Moving to another segment, Alibaba’s cloud business became profitable for the first time in Q4. However, that came against a steep deceleration to just 12% cloud growth, which Alibaba blamed on China’s Covid policies. U.S. cloud hyperscalers did quite well during Covid, so I wonder if something more is going on here. Because other cloud leaders like Tencent (OTCPK:TCEHY) and Baidu (BIDU) also reported slowdowns, I’m inclined to believe that it’s an issue with China’s overall cloud market rather than Alibaba specifically. Alibaba is the market leader in China’s cloud, but only has 7% share of the $1B 2025 China cloud revenue it projects. I think this projection is too optimistic after seeing how slow growth was this quarter, but it’s still one potential catalyst for Alibaba’s future growth.

Positive Catalysts

Another positive catalyst comes from Alibaba’s expansion into Southeast Asia. Alibaba’s Lazada continues to underperform Sea’s (SE) Shopee, with Lazada growing at 32% compared to Shopee’s 71%. However, I believe that the region’s fast growing e-commerce industry will remain without a wide moat leader until one competitor builds a dominant fulfillment network, similar to Amazon’s in North America and MercadoLibre’s (MELI) in Latin America. Alibaba’s deep pockets and fulfillment expertise give it a real chance to build the region’s leading fulfillment network. I’m long both Alibaba and Sea and don’t know who will win, but at least in Alibaba’s case it’s diversified enough that it doesn’t need to win in this region to deliver shareholder value.

Perhaps the most important positive catalyst recently was the news in April that Beijing is planning to “end its regulatory storm over big tech and give the sector a bigger role in boosting its slowing economy.” Although the news was reported by Alibaba-owned South China Morning Post and it’s difficult to trust statements made by the government, so far it appears that the article was accurate. There haven’t been any major negative developments from the CCP impacting Alibaba since then; there have even been rumors that Ant Group’s IPO will happen after all and Chinese regulators loosened their stance on video games. The reality is that in an increasingly digital economy, China will not achieve its growth targets without its big tech companies leading the way, and the CCP is smart enough to recognize this.

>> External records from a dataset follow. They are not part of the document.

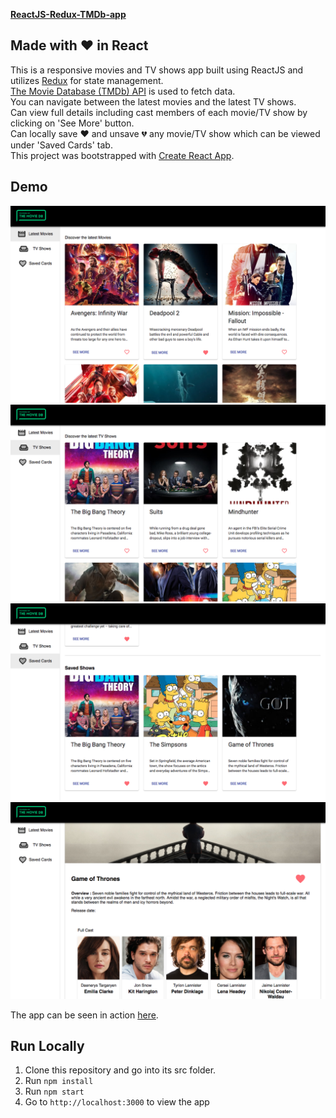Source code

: [**ReactJS-Redux-TMDb-app**](https://github.com/rashmiap/react-redux-TMDb-app)


Made with :heart: in React
-
This is a responsive movies and TV shows app built using ReactJS and utilizes [Redux](https://redux.js.org/) for state management.<br />
[The Movie Database (TMDb) API](https://www.themoviedb.org/documentation/api) is used to fetch data. <br />
You can navigate between the latest movies and the latest TV shows.<br />
Can view full details including cast members of each movie/TV show by clicking on 'See More' button.<br />
Can locally save :heart: and unsave :broken_heart: any movie/TV show which can be viewed under 'Saved Cards' tab.<br />
This project was bootstrapped with [Create React App](https://github.com/facebookincubator/create-react-app).

Demo
-
![Preview Movie](src/Assets/previews/preview-movies.png)
![Preview Shows](src/Assets/previews/preview-shows.png)
![Preview Saved](src/Assets/previews/preview-saved.png)
![Preview Details](src/Assets/previews/preview-details.png)

The app can be seen in action [here](http://redux-tmdb-app.surge.sh/).

**Run Locally**
-
 1.  Clone this repository and go into its src folder.
 2.  Run  `npm install`
 3.  Run  `npm start`
 4.  Go to  `http://localhost:3000`  to view the app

When this news was reported in April, I shared it with members of my marketplace service Tech Investing Edge and noted that the news could mark the bottom for Chinese stocks. Since then, Alibaba is up 19% even as U.S. equities have continued to sell off. Many investors have been burned trying to call a bottom on Alibaba and in the end I probably will be too, but for those who can hold for years, timing the exact bottom doesn’t matter.

I based my bottom call less on the news itself and more on a trend of relative strength in Chinese equities compared to U.S. equities. Although the current sentiment is that China is un-investable and its stocks will decline forever, had investors bought Alibaba at the start of the year instead of the S&P 500 they would be down 4% instead of 20%. Even when the aforementioned news came out in April, all of China’s big tech companies were already outperforming the Nasdaq year-to-date.

As I mentioned to members of my service at the time, if global equities had traded flat year to date instead of selling off, Chinese tech stocks would probably be up double digits and sentiment on them might be very different. If Chinese equities continue to outperform U.S. equities in the coming months and the CCP stays quiet, it’s inevitable that more investors will become interested in Alibaba again.

Conclusion

Alibaba is far from a perfect company, and their execution lately has been mediocre. They’ve gotten no help from their government either. However, their leading market position hasn’t changed, and there are many examples indicating that commerce and cloud leaders usually make good long term investments. Alibaba’s forward P/E today is quite cheap, and while it’s not guaranteed that the company will deliver on analysts’ forward EPS projections, the stock has a lot of upside if they can.